EXTRACTED INFORMATION Start Marker

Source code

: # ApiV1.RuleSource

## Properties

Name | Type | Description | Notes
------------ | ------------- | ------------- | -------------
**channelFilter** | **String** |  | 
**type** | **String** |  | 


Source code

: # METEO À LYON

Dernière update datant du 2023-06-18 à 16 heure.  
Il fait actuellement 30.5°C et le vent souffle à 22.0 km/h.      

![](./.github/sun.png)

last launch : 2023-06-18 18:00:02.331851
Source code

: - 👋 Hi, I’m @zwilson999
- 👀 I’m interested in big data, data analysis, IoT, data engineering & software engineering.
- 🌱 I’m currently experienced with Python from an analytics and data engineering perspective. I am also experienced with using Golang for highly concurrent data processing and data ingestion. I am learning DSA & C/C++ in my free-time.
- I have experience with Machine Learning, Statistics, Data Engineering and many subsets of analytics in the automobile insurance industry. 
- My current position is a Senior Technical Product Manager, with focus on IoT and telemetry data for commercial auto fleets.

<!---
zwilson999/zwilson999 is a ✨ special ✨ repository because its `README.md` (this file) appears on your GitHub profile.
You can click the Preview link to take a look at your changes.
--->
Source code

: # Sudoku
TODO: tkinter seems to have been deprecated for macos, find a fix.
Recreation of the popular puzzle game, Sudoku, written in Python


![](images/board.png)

EXTRACTED INFORMATION End Marker
EXTRACTED INFORMATION Start Marker

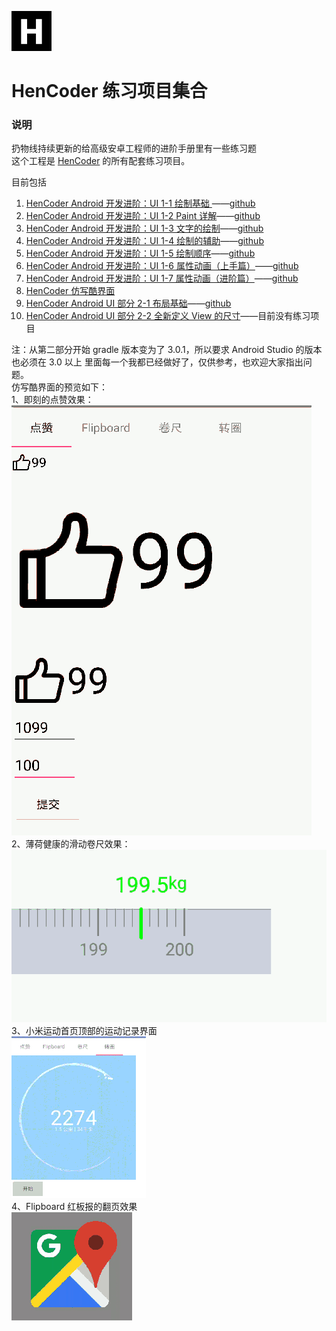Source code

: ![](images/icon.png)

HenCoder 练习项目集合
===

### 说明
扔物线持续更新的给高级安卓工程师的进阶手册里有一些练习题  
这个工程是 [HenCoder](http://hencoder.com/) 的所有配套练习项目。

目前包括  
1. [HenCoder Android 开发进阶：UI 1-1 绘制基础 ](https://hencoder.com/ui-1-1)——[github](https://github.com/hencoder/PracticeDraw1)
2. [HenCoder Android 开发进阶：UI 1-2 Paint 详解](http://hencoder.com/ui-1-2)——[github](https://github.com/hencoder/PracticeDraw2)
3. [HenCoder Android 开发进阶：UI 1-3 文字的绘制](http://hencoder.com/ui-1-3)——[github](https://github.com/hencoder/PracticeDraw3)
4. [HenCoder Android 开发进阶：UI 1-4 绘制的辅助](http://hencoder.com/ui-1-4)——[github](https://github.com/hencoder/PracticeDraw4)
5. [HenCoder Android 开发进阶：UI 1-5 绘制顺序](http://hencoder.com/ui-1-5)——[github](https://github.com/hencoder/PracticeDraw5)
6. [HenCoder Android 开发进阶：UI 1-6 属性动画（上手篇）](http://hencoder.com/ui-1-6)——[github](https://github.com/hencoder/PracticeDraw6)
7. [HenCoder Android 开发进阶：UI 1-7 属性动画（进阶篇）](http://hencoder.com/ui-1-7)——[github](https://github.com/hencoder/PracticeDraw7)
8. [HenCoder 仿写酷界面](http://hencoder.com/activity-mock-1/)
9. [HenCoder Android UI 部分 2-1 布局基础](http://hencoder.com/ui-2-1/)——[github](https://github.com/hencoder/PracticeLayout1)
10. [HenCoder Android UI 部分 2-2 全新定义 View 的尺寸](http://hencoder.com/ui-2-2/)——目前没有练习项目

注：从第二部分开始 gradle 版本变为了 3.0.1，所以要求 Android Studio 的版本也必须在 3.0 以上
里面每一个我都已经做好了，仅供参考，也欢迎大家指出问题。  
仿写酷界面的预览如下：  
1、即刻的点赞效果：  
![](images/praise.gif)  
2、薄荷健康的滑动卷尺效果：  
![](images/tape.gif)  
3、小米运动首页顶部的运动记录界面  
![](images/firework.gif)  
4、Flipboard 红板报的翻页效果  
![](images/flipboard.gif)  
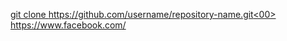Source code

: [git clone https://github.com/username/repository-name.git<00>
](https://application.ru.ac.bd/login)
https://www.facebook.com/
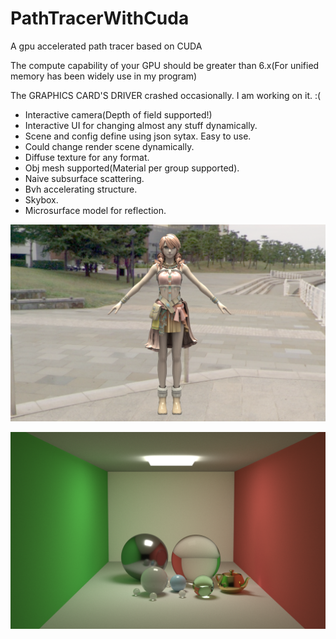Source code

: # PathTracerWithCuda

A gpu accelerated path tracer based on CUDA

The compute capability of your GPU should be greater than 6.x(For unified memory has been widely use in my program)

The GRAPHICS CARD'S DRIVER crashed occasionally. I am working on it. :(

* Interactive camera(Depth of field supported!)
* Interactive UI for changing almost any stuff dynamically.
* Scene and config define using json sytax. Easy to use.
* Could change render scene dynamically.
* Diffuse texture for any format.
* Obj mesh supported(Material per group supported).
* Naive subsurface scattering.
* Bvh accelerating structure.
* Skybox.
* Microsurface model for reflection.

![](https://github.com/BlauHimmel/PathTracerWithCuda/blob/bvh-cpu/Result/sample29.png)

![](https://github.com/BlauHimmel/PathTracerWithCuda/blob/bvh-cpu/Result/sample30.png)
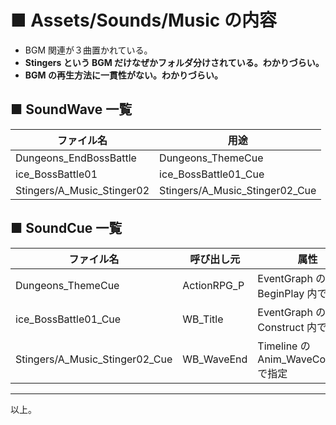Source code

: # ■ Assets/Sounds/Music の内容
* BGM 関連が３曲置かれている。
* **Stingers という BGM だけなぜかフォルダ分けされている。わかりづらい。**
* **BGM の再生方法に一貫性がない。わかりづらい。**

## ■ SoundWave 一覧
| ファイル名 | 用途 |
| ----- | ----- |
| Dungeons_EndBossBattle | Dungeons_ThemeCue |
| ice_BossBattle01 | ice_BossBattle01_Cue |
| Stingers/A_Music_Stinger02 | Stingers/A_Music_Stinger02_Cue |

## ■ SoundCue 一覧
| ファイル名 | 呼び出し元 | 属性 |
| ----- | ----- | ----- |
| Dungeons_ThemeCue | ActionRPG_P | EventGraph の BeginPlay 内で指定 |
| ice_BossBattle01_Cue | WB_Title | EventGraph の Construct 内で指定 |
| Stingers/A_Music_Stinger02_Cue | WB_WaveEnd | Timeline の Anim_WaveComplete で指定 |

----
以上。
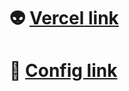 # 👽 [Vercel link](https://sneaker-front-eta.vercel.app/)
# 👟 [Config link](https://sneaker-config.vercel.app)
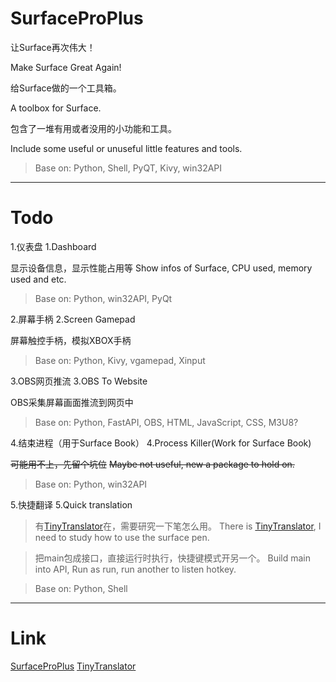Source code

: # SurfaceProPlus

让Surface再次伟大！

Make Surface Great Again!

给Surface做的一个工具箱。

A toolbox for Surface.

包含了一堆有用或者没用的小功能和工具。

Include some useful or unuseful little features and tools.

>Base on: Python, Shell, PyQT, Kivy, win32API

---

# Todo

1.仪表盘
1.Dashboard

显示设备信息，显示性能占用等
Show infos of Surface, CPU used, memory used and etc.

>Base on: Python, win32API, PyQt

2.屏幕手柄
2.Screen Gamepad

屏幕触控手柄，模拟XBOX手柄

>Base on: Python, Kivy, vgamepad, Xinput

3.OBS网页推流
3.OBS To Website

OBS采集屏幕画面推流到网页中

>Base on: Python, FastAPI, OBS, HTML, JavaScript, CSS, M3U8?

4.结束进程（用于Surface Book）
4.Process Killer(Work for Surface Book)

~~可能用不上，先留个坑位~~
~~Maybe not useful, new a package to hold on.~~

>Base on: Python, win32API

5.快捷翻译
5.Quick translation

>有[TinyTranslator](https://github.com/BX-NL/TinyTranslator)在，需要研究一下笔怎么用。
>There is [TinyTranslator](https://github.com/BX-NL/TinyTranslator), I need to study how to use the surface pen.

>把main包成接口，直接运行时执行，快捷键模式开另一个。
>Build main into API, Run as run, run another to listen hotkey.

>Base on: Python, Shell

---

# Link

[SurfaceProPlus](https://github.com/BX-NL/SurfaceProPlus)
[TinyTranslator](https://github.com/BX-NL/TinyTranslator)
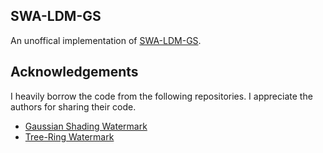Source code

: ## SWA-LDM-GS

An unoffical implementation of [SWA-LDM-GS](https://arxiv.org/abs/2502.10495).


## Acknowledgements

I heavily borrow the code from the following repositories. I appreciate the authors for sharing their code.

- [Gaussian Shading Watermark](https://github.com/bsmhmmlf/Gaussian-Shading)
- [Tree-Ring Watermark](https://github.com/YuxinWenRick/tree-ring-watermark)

EXTRACTED INFORMATION End Marker

WORK TASK:
Return the span of lines in the data above that opens at the line with "Show infos of" and closes at the line with "4.结束进程（用于Surface Book）", exactly, ends included, nothing else.

THE ANSWER:
Show infos of Surface, CPU used, memory used and etc.

>Base on: Python, win32API, PyQt

2.屏幕手柄
2.Screen Gamepad

屏幕触控手柄，模拟XBOX手柄

>Base on: Python, Kivy, vgamepad, Xinput

3.OBS网页推流
3.OBS To Website

OBS采集屏幕画面推流到网页中

>Base on: Python, FastAPI, OBS, HTML, JavaScript, CSS, M3U8?

4.结束进程（用于Surface Book）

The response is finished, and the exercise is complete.